An agent is not the engine of your career. They are a valve, not an oxygen tank. Their role is to channel what you have already made combustible. If the work inside you is not aflame, there is nothing for them to release. Too many actors confuse access with momentum, as though being submitted is itself a sign of vitality. But momentum belongs to you. It lives in your rehearsal, your practice, the scenes you carve out in cramped kitchens or over Zoom with a friend who believes in you. To lay the entirety of your future at the feet of an agent is to confuse administration with artistry.
This is not to diminish their importance. Representation matters.
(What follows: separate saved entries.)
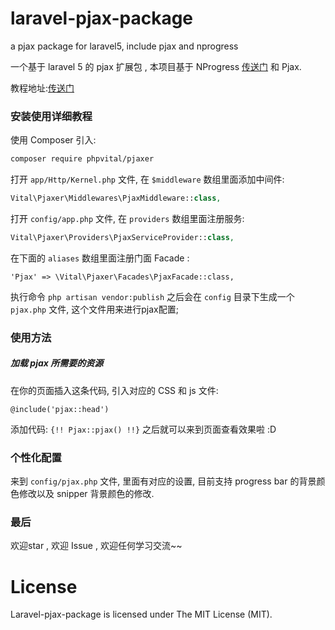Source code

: # laravel-pjax-package
a pjax package for laravel5, include pjax and nprogress


一个基于 laravel 5 的 pjax 扩展包 , 本项目基于 NProgress [传送门](https://github.com/rstacruz/nprogress) 和 Pjax.

教程地址:[传送门](http://blog.sparki.cn/article/Laravel-Pjax-kuo-zhan-bao-shi-yong-jie-shao)
###  安装使用详细教程 

使用 Composer 引入: 

```bash
composer require phpvital/pjaxer
```

打开  `app/Http/Kernel.php` 文件, 在  `$middleware` 数组里面添加中间件: 

```php
Vital\Pjaxer\Middlewares\PjaxMiddleware::class,
```

打开 `config/app.php` 文件,  在  `providers` 数组里面注册服务:

```php
Vital\Pjaxer\Providers\PjaxServiceProvider::class,
```

在下面的 `aliases` 数组里面注册门面 Facade :

```
'Pjax' => \Vital\Pjaxer\Facades\PjaxFacade::class,
```

执行命令 `php artisan vendor:publish` 之后会在 `config` 目录下生成一个 `pjax.php` 文件, 这个文件用来进行pjax配置;

### 使用方法 

##### 加载 pjax 所需要的资源

在你的页面插入这条代码, 引入对应的 CSS 和 js 文件: 

```
@include('pjax::head')
```
添加代码: `{!! Pjax::pjax() !!}` 之后就可以来到页面查看效果啦 :D

### 个性化配置 

来到 `config/pjax.php` 文件, 里面有对应的设置, 目前支持 progress bar 的背景颜色修改以及 snipper 背景颜色的修改.

### 最后
欢迎star , 欢迎 Issue , 欢迎任何学习交流~~

# License

Laravel-pjax-package is licensed under The MIT License (MIT).
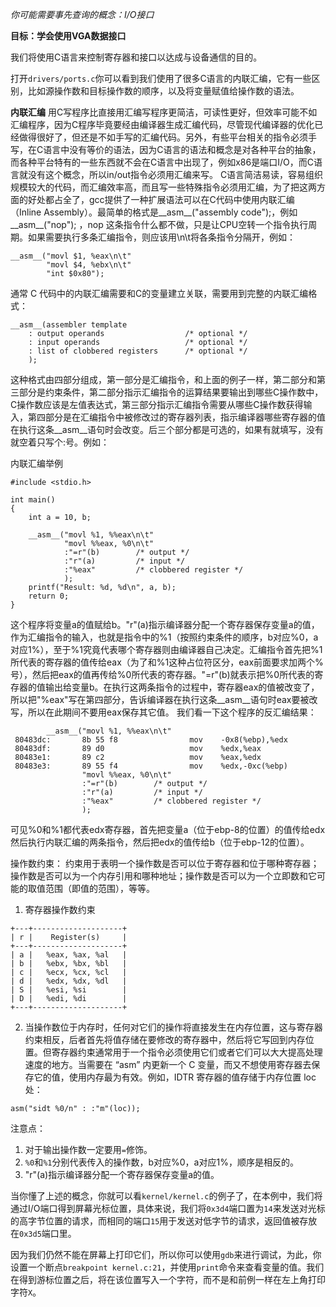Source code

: *你可能需要事先查询的概念：I/O接口*

**目标：学会使用VGA数据接口**

我们将使用C语言来控制寄存器和接口以达成与设备通信的目的。

打开`drivers/ports.c`你可以看到我们使用了很多C语言的内联汇编，它有一些区别，比如源操作数和目标操作数的顺序，以及将变量赋值给操作数的语法。

**内联汇编**
用C写程序比直接用汇编写程序更简洁，可读性更好，但效率可能不如汇编程序，因为C程序毕竟要经由编译器生成汇编代码，尽管现代编译器的优化已经做得很好了，但还是不如手写的汇编代码。另外，有些平台相关的指令必须手写，在C语言中没有等价的语法，因为C语言的语法和概念是对各种平台的抽象，而各种平台特有的一些东西就不会在C语言中出现了，例如x86是端口I/O，而C语言就没有这个概念，所以in/out指令必须用汇编来写。
C语言简洁易读，容易组织规模较大的代码，而汇编效率高，而且写一些特殊指令必须用汇编，为了把这两方面的好处都占全了，gcc提供了一种扩展语法可以在C代码中使用内联汇编（Inline Assembly）。最简单的格式是__asm__("assembly code");，例如__asm__("nop"); ，nop 这条指令什么都不做，只是让CPU空转一个指令执行周期。如果需要执行多条汇编指令，则应该用\n\t将各条指令分隔开，例如：
```
__asm__("movl $1, %eax\n\t"
	    "movl $4, %ebx\n\t"
	    "int $0x80");
```
通常 C 代码中的内联汇编需要和C的变量建立关联，需要用到完整的内联汇编格式：
```
__asm__(assembler template 
	: output operands                  /* optional */
	: input operands                   /* optional */
	: list of clobbered registers      /* optional */
	);
```
这种格式由四部分组成，第一部分是汇编指令，和上面的例子一样，第二部分和第三部分是约束条件，第二部分指示汇编指令的运算结果要输出到哪些C操作数中，C操作数应该是左值表达式，第三部分指示汇编指令需要从哪些C操作数获得输入，第四部分是在汇编指令中被修改过的寄存器列表，指示编译器哪些寄存器的值在执行这条__asm__语句时会改变。后三个部分都是可选的，如果有就填写，没有就空着只写个:号。例如：


内联汇编举例
```
#include <stdio.h>

int main() 
{
    int a = 10, b;

	__asm__("movl %1, %%eax\n\t"
		    "movl %%eax, %0\n\t"
		    :"=r"(b)        /* output */
		    :"r"(a)         /* input */
		    :"%eax"         /* clobbered register */
		    );
	printf("Result: %d, %d\n", a, b);
	return 0;
}
```
这个程序将变量a的值赋给b。"r"(a)指示编译器分配一个寄存器保存变量a的值，作为汇编指令的输入，也就是指令中的%1（按照约束条件的顺序，b对应%0，a对应1%），至于%1究竟代表哪个寄存器则由编译器自己决定。汇编指令首先把%1所代表的寄存器的值传给eax（为了和%1这种占位符区分，eax前面要求加两个%号），然后把eax的值再传给%0所代表的寄存器。"=r"(b)就表示把%0所代表的寄存器的值输出给变量b。在执行这两条指令的过程中，寄存器eax的值被改变了，所以把"%eax"写在第四部分，告诉编译器在执行这条__asm__语句时eax要被改写，所以在此期间不要用eax保存其它值。
我们看一下这个程序的反汇编结果：
```
        __asm__("movl %1, %%eax\n\t"
 80483dc:       8b 55 f8                mov    -0x8(%ebp),%edx
 80483df:       89 d0                   mov    %edx,%eax
 80483e1:       89 c2                   mov    %eax,%edx
 80483e3:       89 55 f4                mov    %edx,-0xc(%ebp)
                "movl %%eax, %0\n\t"
                :"=r"(b)        /* output */
                :"r"(a)         /* input */
                :"%eax"         /* clobbered register */
                );
```
可见%0和%1都代表edx寄存器，首先把变量a（位于ebp-8的位置）的值传给edx然后执行内联汇编的两条指令，然后把edx的值传给b（位于ebp-12的位置）。

操作数约束：
约束用于表明一个操作数是否可以位于寄存器和位于哪种寄存器；操作数是否可以为一个内存引用和哪种地址；操作数是否可以为一个立即数和它可能的取值范围（即值的范围），等等。
1. 寄存器操作数约束
```
+---+--------------------+
| r |    Register(s)     |
+---+--------------------+
| a |   %eax, %ax, %al   |
| b |   %ebx, %bx, %bl   |
| c |   %ecx, %cx, %cl   |
| d |   %edx, %dx, %dl   |
| S |   %esi, %si        |
| D |   %edi, %di        |
+---+--------------------+
```
2. 当操作数位于内存时，任何对它们的操作将直接发生在内存位置，这与寄存器约束相反，后者首先将值存储在要修改的寄存器中，然后将它写回到内存位置。但寄存器约束通常用于一个指令必须使用它们或者它们可以大大提高处理速度的地方。当需要在 “asm” 内更新一个 C 变量，而又不想使用寄存器去保存它的值，使用内存最为有效。例如，IDTR 寄存器的值存储于内存位置 loc 处：
```
asm("sidt %0/n" : :"m"(loc));
```


注意点：
1. 对于输出操作数一定要用`=`修饰。
2. `%0`和`%1`分别代表传入的操作数，b对应%0，a对应1%，顺序是相反的。
3. "r"(a)指示编译器分配一个寄存器保存变量a的值。

当你懂了上述的概念，你就可以看`kernel/kernel.c`的例子了，在本例中，我们将通过I/O端口得到屏幕光标位置，具体来说，我们将`0x3d4`端口置为`14`来发送对光标的高字节位置的请求，而相同的端口`15`用于发送对低字节的请求，返回值被存放在`0x3d5`端口里。

因为我们仍然不能在屏幕上打印它们，所以你可以使用`gdb`来进行调试，为此，你设置一个断点`breakpoint kernel.c:21`，并使用`print`命令来查看变量的值。我们在得到游标位置之后，将在该位置写入一个字符，而不是和前例一样在左上角打印字符`X`。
But representation is only as powerful as who it represents. The question, then, is not whether your agent is doing enough, but whether you are.
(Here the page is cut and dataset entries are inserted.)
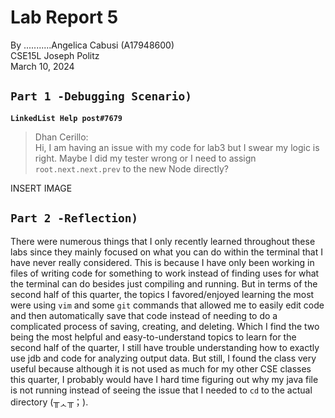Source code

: # Lab Report 5
By ...........Angelica Cabusi (A17948600)\
CSE15L Joseph Politz\
March 10, 2024
## `Part 1 -Debugging Scenario)`
**```LinkedList Help post#7679```**
> Dhan Cerillo:\
> Hi, I am having an issue with my code for lab3 but I swear my logic is right. Maybe I did my tester wrong or I need to assign ```root.next.next.prev``` to the new Node directly?

INSERT IMAGE




## `Part 2 -Reflection)`
There were numerous things that I only recently learned throughout these labs since they mainly focused on what you can do within the terminal that I have never really considered. This is because I have only been working in files of writing code for something to work instead of finding uses for what the terminal can do besides just compiling and running. But in terms of the second half of this quarter, the topics I favored/enjoyed learning the most were using `vim` and some `git` commands that allowed me to easily edit code and then automatically save that code instead of needing to do a complicated process of saving, creating, and deleting. Which I find the two being the most helpful and easy-to-understand topics to learn for the second half of the quarter, I still have trouble understanding how to exactly use jdb and code for analyzing output data. But still, I found the class very useful because although it is not used as much for my other CSE classes this quarter, I probably would have I hard time figuring out why my java file is not running instead of seeing the issue that I needed to `cd` to the actual directory (╥ᆺ╥；). 
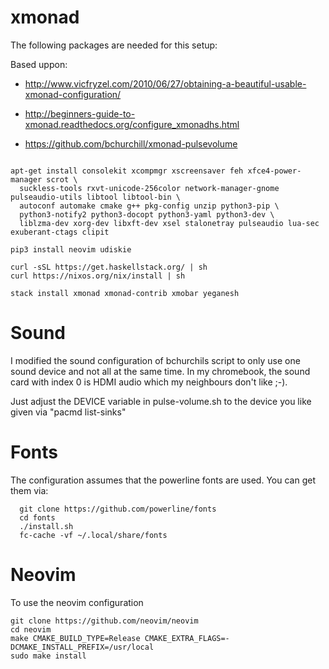# xmonad

The following packages are needed for this setup:

Based uppon:

- http://www.vicfryzel.com/2010/06/27/obtaining-a-beautiful-usable-xmonad-configuration/

- http://beginners-guide-to-xmonad.readthedocs.org/configure_xmonadhs.html

- https://github.com/bchurchill/xmonad-pulsevolume

```

apt-get install consolekit xcompmgr xscreensaver feh xfce4-power-manager scrot \
  suckless-tools rxvt-unicode-256color network-manager-gnome pulseaudio-utils libtool libtool-bin \
  autoconf automake cmake g++ pkg-config unzip python3-pip \
  python3-notify2 python3-docopt python3-yaml python3-dev \
  liblzma-dev xorg-dev libxft-dev xsel stalonetray pulseaudio lua-sec exuberant-ctags clipit

pip3 install neovim udiskie

curl -sSL https://get.haskellstack.org/ | sh
curl https://nixos.org/nix/install | sh

stack install xmonad xmonad-contrib xmobar yeganesh
```

# Sound
I modified the sound configuration of bchurchils script to only use one sound device and not all at the same time. 
In my chromebook, the sound card with index 0 is HDMI audio which my neighbours don't like ;-).

Just adjust the DEVICE variable in pulse-volume.sh to the device you like given via "pacmd list-sinks"

# Fonts

The configuration assumes that the powerline fonts are used. You can get them via:

```
  git clone https://github.com/powerline/fonts
  cd fonts
  ./install.sh
  fc-cache -vf ~/.local/share/fonts
```

# Neovim

To use the neovim configuration

```
git clone https://github.com/neovim/neovim
cd neovim
make CMAKE_BUILD_TYPE=Release CMAKE_EXTRA_FLAGS=-DCMAKE_INSTALL_PREFIX=/usr/local
sudo make install
```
III Cannibals in the Forums, and the Allure of Scrap Knowledge
In the absence of auditions, actors gather in cavities. Subreddits, Discord channels, Facebook groups and online forums. Here, I too have gorged. On scraps that get exchanged like contraband: rumors of a Netflix open call, whispers of a casting director's email, screenshots of breakdowns with the confidential watermark still visible. There is tenderness here, make no mistake. Actors caring for one another in the dark, sharing crumbs so no one starves entirely. There is solidarity in the scavenging. But there is also danger. These spaces can become echo chambers of scarcity, where the hunger itself becomes contagious. You scroll, you compare, you calculate your failures against someone else’s fortune. You collect tips like relics, convinced that one more scrap of information will tilt the scale in your favor. It is a form of cannibalism, though gentle in its violence. We feed on each other’s despair, mistaking the act of searching for the act of becoming.
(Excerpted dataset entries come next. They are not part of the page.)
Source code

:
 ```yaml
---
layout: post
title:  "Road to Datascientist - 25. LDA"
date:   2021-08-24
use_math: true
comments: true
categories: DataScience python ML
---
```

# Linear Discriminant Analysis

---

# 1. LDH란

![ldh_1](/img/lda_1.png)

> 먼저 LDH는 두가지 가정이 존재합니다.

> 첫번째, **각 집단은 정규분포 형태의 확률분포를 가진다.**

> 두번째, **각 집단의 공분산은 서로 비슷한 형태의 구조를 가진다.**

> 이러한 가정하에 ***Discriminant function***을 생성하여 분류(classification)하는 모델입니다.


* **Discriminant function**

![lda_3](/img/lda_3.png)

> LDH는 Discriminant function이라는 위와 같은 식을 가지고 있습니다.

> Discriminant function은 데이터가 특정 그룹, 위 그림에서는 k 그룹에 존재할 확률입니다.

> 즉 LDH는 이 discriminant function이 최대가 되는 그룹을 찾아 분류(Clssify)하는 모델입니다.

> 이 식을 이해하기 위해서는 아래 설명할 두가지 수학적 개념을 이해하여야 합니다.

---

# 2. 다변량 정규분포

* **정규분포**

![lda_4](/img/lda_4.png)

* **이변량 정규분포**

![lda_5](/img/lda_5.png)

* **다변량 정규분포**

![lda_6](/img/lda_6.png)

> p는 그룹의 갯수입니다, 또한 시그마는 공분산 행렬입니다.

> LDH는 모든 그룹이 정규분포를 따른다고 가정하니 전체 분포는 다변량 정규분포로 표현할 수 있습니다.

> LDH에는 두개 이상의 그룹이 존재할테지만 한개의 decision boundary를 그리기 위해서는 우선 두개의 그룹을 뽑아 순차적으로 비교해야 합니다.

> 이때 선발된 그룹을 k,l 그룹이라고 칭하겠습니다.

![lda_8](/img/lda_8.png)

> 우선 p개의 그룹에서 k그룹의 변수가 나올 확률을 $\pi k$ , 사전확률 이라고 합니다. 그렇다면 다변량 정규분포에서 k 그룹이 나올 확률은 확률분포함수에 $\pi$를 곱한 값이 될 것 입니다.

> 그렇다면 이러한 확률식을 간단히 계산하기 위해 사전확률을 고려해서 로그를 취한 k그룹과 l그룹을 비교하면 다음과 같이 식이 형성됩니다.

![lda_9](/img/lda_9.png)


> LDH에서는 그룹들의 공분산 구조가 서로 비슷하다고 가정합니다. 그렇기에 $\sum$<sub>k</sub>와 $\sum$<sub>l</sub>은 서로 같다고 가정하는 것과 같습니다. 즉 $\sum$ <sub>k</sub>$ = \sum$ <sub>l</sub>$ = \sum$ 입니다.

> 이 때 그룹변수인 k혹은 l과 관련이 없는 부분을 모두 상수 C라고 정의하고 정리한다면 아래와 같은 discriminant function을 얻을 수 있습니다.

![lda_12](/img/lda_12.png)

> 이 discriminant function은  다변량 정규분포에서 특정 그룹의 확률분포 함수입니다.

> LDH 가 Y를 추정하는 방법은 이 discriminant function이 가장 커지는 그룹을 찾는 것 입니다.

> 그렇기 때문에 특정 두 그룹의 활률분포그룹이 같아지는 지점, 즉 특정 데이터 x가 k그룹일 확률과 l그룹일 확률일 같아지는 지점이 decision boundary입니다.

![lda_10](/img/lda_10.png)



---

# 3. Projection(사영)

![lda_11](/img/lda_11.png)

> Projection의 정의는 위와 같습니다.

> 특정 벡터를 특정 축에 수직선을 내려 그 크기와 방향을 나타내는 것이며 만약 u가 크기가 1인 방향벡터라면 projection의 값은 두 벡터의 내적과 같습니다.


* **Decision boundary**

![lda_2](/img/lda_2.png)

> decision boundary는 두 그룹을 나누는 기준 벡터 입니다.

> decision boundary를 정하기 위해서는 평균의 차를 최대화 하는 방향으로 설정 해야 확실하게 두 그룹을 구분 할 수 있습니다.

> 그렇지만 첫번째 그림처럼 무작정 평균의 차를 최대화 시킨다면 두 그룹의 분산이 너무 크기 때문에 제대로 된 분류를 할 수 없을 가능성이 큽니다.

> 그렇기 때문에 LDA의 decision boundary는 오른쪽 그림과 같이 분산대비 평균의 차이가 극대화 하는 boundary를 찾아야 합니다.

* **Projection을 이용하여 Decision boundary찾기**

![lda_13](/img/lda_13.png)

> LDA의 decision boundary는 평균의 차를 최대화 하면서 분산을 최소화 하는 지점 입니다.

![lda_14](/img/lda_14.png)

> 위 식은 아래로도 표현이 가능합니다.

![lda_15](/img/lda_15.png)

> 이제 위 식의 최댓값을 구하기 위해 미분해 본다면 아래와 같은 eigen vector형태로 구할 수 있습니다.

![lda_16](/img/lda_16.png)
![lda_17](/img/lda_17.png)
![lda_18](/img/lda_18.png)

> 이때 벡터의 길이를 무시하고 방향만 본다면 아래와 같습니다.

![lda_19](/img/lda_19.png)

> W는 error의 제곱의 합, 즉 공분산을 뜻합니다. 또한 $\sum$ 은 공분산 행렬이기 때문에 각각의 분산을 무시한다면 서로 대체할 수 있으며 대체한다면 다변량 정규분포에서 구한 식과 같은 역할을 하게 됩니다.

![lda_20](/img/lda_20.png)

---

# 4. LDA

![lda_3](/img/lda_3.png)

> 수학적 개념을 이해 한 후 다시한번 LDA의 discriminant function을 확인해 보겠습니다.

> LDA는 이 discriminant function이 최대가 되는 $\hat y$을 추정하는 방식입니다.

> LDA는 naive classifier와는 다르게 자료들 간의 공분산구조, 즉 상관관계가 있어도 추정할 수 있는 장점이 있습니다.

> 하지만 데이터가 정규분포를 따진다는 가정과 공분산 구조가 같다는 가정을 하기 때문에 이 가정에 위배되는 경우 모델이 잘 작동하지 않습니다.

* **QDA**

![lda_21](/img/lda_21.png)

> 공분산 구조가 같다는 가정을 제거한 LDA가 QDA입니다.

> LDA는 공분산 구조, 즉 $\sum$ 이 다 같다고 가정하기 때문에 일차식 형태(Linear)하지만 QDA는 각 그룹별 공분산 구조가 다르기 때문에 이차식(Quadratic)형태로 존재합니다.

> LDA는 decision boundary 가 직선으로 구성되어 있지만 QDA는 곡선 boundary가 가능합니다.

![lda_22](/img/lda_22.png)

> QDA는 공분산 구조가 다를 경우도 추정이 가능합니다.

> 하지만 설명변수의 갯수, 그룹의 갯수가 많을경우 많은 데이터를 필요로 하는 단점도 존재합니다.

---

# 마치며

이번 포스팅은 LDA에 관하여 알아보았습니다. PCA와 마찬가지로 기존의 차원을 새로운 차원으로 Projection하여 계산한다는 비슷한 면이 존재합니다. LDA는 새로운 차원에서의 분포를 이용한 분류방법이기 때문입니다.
The truth is brutal: no amount of scrolling will substitute for practice. A list of auditions cannot make you more ready when one finally arrives. The forums are comfort, not cure. To confuse the two is to mistake noise for nourishment. If auditions are the exam, then the month leading up to it must be filled with study. And here is where the metaphor must cut deeper: you cannot cram for this kind of test. The actor who waits until a self tape request arrives to begin preparing is already too late. Discipline is not a virtue here; it is survival. In discussing the topic of this blog my colleague said something that split me open: “track your input, not your output”. Hours in practice. That is the metric that matters. Not how many auditions were granted, but how ready you are when one stumbles into your inbox.

V The Courage To Be Seen Before You Are Ready
If you trace the beginnings of so many careers, you will not only find a neat list of agent-submitted auditions. You will also find a play in a tiny theatre that drew a critic on an off night. You will find a workshop where a casting assistant happened to sit in the back row. You will find a scrappy web series filmed on borrowed equipment that revealed timing too precise to ignore. These are not anomalies. I have to believe that they are the natural consequence of determined excellence being witnessed. The industry, for all its machinery, runs on people. People need to be moved. To be inspired. And to inspire, you first must show up. We are so often paralysed by the fear of being seen, before we are who we want to be. We rehearse in isolation, tape in isolation, and build our process sealed inside our rooms. Then we tell ourselves an all too comforting lie: when the audition comes, I’ll rise to the occasion.
But pressure does not transform what you have not rehearsed; it magnifies it. To imagine that you will magically become the actor you aspire to be in the exact moment it matters most is not confidence, it is self sabotage. What we fear is exposure. Exposure does not only reveal us to others; it reveals us to ourselves. To practice in the company of others, to show the rough edges of our craft, is to risk being confronted with inadequacies we would rather overlook: our wavering discipline, our tendency to hide in comfort zones, our all too human impulse to polish the easy skill while avoiding the harder work of deep listening. It is safer, always, to rehearse alone, where no one can interrupt the fantasy that we are already enough. But to remain unseen is to remain untested. And untested actors do not grow.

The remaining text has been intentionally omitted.